It’s a given that the jobs that are recognized by our annual Pavement Awards are quality projects. What’s interesting is the varied challenges award recipients were willing to tackle in the everyday operation of their business.
Asphalt Contractors Inc., Union Grove, WI, showed up to remove and replace a patch on a parking lot but ended up with a project that had morphed into a milling, overlay and striping job that had to be done not only in a scarily tight time frame but in the rain -- and under the “watchful” eye of a city inspector.
Bituminous Roadways Inc., Minneapolis, MN, juggled its work among the schedules of numerous other subcontractors to upgrade an athletic facility, including paving within narrow athletics tolerances.
Garrett Paving, Athens, GA, sealcoated and striped more than 175,000 sq. ft. of roads and more than 10 parking lots while all sorts of summer school activities were taking place at a local school complex.

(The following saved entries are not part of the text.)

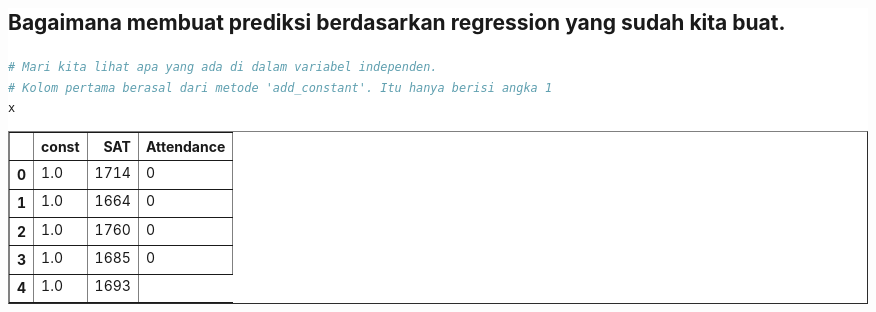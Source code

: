 

## Bagaimana membuat prediksi berdasarkan regression yang sudah kita buat.


```python
# Mari kita lihat apa yang ada di dalam variabel independen. 
# Kolom pertama berasal dari metode 'add_constant'. Itu hanya berisi angka 1
x
```




<div>
<style scoped>
    .dataframe tbody tr th:only-of-type {
        vertical-align: middle;
    }

    .dataframe tbody tr th {
        vertical-align: top;
    }

    .dataframe thead th {
        text-align: right;
    }
</style>
<table border="1" class="dataframe">
  <thead>
    <tr style="text-align: right;">
      <th></th>
      <th>const</th>
      <th>SAT</th>
      <th>Attendance</th>
    </tr>
  </thead>
  <tbody>
    <tr>
      <th>0</th>
      <td>1.0</td>
      <td>1714</td>
      <td>0</td>
    </tr>
    <tr>
      <th>1</th>
      <td>1.0</td>
      <td>1664</td>
      <td>0</td>
    </tr>
    <tr>
      <th>2</th>
      <td>1.0</td>
      <td>1760</td>
      <td>0</td>
    </tr>
    <tr>
      <th>3</th>
      <td>1.0</td>
      <td>1685</td>
      <td>0</td>
    </tr>
    <tr>
      <th>4</th>
      <td>1.0</td>
      <td>1693</td>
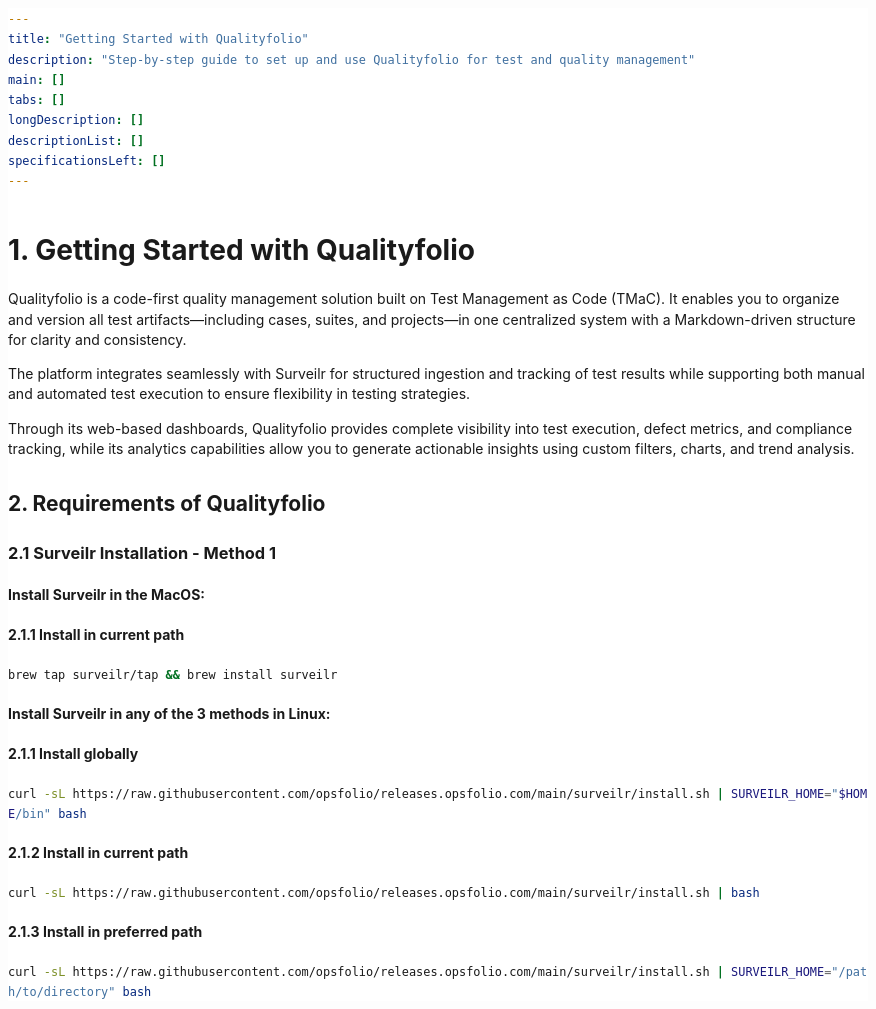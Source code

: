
 ```yaml
---
title: "Getting Started with Qualityfolio"
description: "Step-by-step guide to set up and use Qualityfolio for test and quality management"
main: []
tabs: []
longDescription: []
descriptionList: []
specificationsLeft: []
---
```

# 1. Getting Started with Qualityfolio

Qualityfolio is a code-first quality management solution built on Test Management as Code (TMaC). It enables you to organize and version all test artifacts—including cases, suites, and projects—in one centralized system with a Markdown-driven structure for clarity and consistency.

The platform integrates seamlessly with Surveilr for structured ingestion and tracking of test results while supporting both manual and automated test execution to ensure flexibility in testing strategies.

Through its web-based dashboards, Qualityfolio provides complete visibility into test execution, defect metrics, and compliance tracking, while its analytics capabilities allow you to generate actionable insights using custom filters, charts, and trend analysis.

## 2. Requirements of Qualityfolio

### 2.1 Surveilr Installation - Method 1

#### Install Surveilr in the MacOS:

#### 2.1.1 Install in current path
```bash
brew tap surveilr/tap && brew install surveilr
```

#### Install Surveilr in any of the 3 methods in Linux:


#### 2.1.1 Install globally
```bash
curl -sL https://raw.githubusercontent.com/opsfolio/releases.opsfolio.com/main/surveilr/install.sh | SURVEILR_HOME="$HOME/bin" bash
```

#### 2.1.2 Install in current path
```bash
curl -sL https://raw.githubusercontent.com/opsfolio/releases.opsfolio.com/main/surveilr/install.sh | bash
```

#### 2.1.3 Install in preferred path
```bash
curl -sL https://raw.githubusercontent.com/opsfolio/releases.opsfolio.com/main/surveilr/install.sh | SURVEILR_HOME="/path/to/directory" bash
```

ACI Asphalt & Concrete, Maple Grove, MN, took on a sealcoating and striping job more than twice as big (830,000 sq. ft.) as any they’ve ever done – and that doesn’t include the patching and cracksealing and the logistical demands of moving hundreds of vehicles at an auto auction location.

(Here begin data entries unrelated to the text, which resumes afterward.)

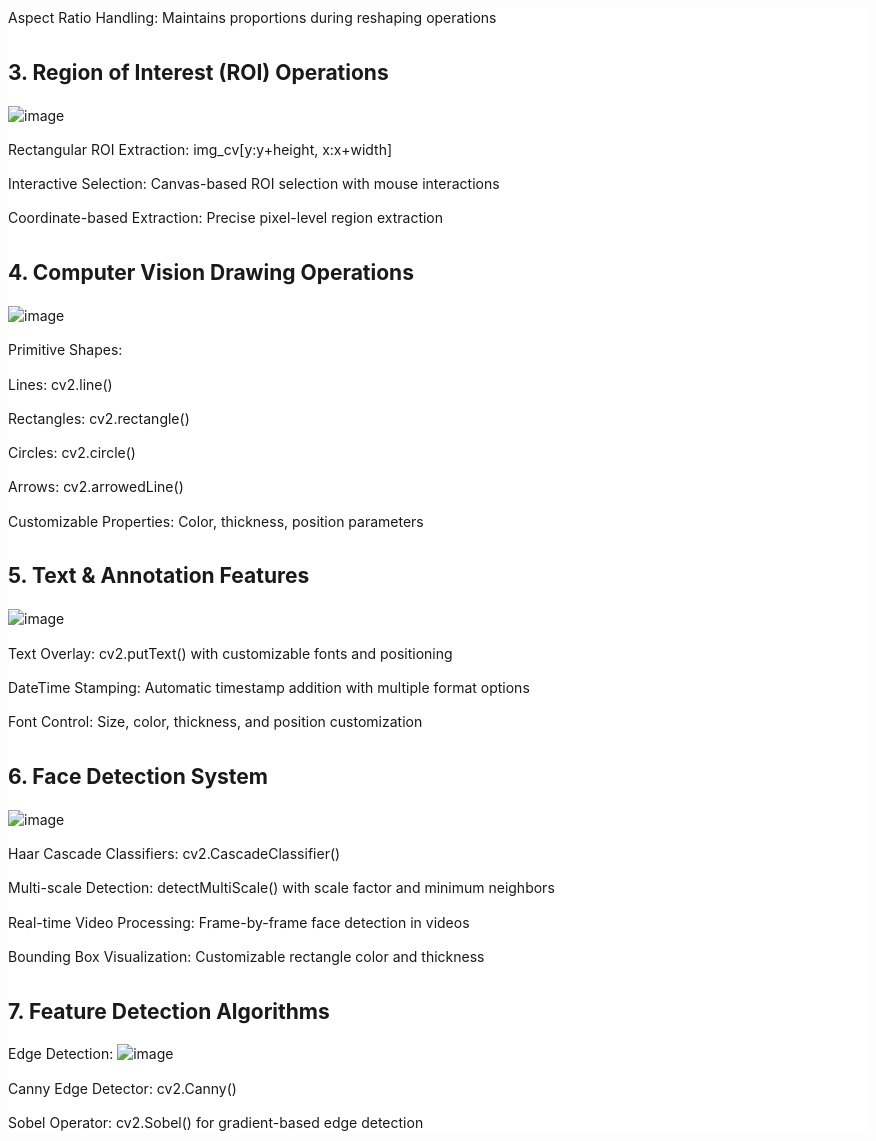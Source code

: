   Aspect Ratio Handling: Maintains proportions during reshaping operations

## 3. Region of Interest (ROI) Operations
<img width="601" height="297" alt="image" src="https://github.com/user-attachments/assets/7feae9f4-ba89-46b0-b2c1-bf4bb8fd80fc" />

  Rectangular ROI Extraction: img_cv[y:y+height, x:x+width]
  
  Interactive Selection: Canvas-based ROI selection with mouse interactions
  
  Coordinate-based Extraction: Precise pixel-level region extraction

## 4. Computer Vision Drawing Operations
<img width="939" height="665" alt="image" src="https://github.com/user-attachments/assets/985c3bf4-4911-416b-8d4f-911e38849d3c" />

  Primitive Shapes:
  
  Lines: cv2.line()
  
  Rectangles: cv2.rectangle()
  
  Circles: cv2.circle()
  
  Arrows: cv2.arrowedLine()
  
  Customizable Properties: Color, thickness, position parameters

## 5. Text & Annotation Features
<img width="555" height="502" alt="image" src="https://github.com/user-attachments/assets/3ea95311-a5bb-4533-a3bc-8842ec6e404e" />

  Text Overlay: cv2.putText() with customizable fonts and positioning
  
  DateTime Stamping: Automatic timestamp addition with multiple format options
  
  Font Control: Size, color, thickness, and position customization

## 6. Face Detection System
<img width="581" height="314" alt="image" src="https://github.com/user-attachments/assets/e3b446a5-e1d7-4bd5-876b-006093019804" />

  Haar Cascade Classifiers: cv2.CascadeClassifier()
  
  Multi-scale Detection: detectMultiScale() with scale factor and minimum neighbors
  
  Real-time Video Processing: Frame-by-frame face detection in videos
  
  Bounding Box Visualization: Customizable rectangle color and thickness

## 7. Feature Detection Algorithms
  Edge Detection:
  <img width="776" height="462" alt="image" src="https://github.com/user-attachments/assets/978e99e2-d766-43ee-a95c-71c6cf355b74" />

  Canny Edge Detector: cv2.Canny()
  
  Sobel Operator: cv2.Sobel() for gradient-based edge detection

Planning and logistics, job size, construction specifications, restrictive deadlines, weather issues. Those are just some of the challenges the 2018 Pavement Award recipients faced and overcame – and they’re just some of what all the industry’s contractors face on a regular basis.

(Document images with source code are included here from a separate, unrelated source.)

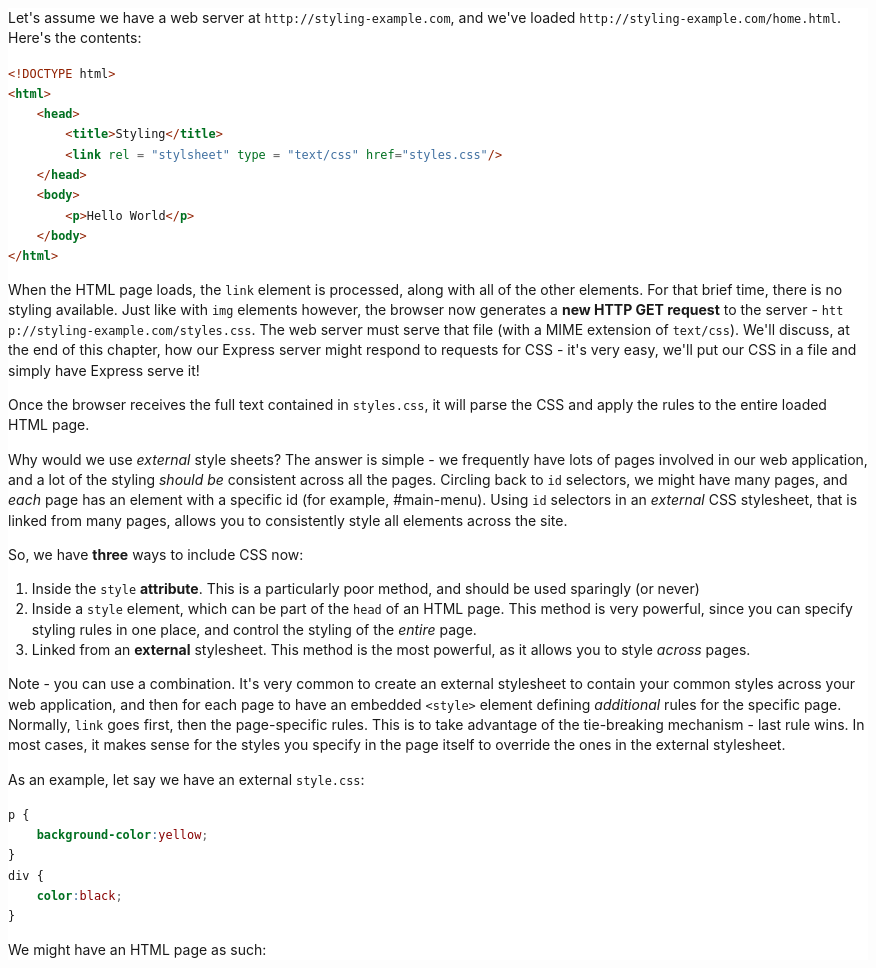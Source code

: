 Let's assume we have a web server at `http://styling-example.com`, and we've loaded `http://styling-example.com/home.html`.  Here's the contents:

```html
<!DOCTYPE html>
<html>
    <head>
        <title>Styling</title>
        <link rel = "stylsheet" type = "text/css" href="styles.css"/>
    </head>
    <body>
        <p>Hello World</p>
    </body>
</html>
```
When the HTML page loads, the `link` element is processed, along with all of the other elements.  For that brief time, there is no styling available.  Just like with `img` elements however, the browser now generates a **new HTTP GET request** to the server - `http://styling-example.com/styles.css`.  The web server must serve that file (with a MIME extension of `text/css`).  We'll discuss, at the end of this chapter, how our Express server might respond to requests for CSS - it's very easy, we'll put our CSS in a file and simply have Express serve it!

Once the browser receives the full text contained in `styles.css`, it will parse the CSS and apply the rules to the entire loaded HTML page.

Why would we use *external* style sheets?  The answer is simple - we frequently have lots of pages involved in our web application, and a lot of the styling *should be* consistent across all the pages.  Circling back to `id` selectors, we might have many pages, and *each* page has an element with a specific id (for example, #main-menu).  Using `id` selectors in an *external* CSS stylesheet, that is linked from many pages, allows you to consistently style all elements across the site.

So, we have **three** ways to include CSS now:

1. Inside the `style` **attribute**.  This is a particularly poor method, and should be used sparingly (or never)
2. Inside a `style` element, which can be part of the `head` of an HTML page.  This method is very powerful, since you can specify styling rules in one place, and control the styling of the *entire* page.
3. Linked from an **external** stylesheet.  This method is the most powerful, as it allows you to style *across* pages.

Note - you can use a combination.  It's very common to create an external stylesheet to contain your common styles across your web application, and then for each page to have an embedded `<style>` element defining *additional* rules for the specific page.  Normally, `link` goes first, then the page-specific rules.  This is to take advantage of the tie-breaking mechanism - last rule wins.  In most cases, it makes sense for the styles you specify in the page itself to override the ones in the external stylesheet.

As an example, let say we have an external `style.css`:

```css
p {
    background-color:yellow;
}
div {
    color:black;
}
```
We might have an HTML page as such:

Because remember: when these contractors bid on and tackled the jobs that eventually were recognized for awards, they were not tackled for that reason. They were bid and completed in their everyday line of work.
This is what contractors do.
So congratulations to these contractors, to the runners-up, and thanks to all the companies who entered work (more than triple last year’s number of entrants) they are proud of in this fourth year of our Pavement Awards.
It’s always nice to be recognized for what you do every day; it’s even more important to recognize that what you do every day is just that: what you do.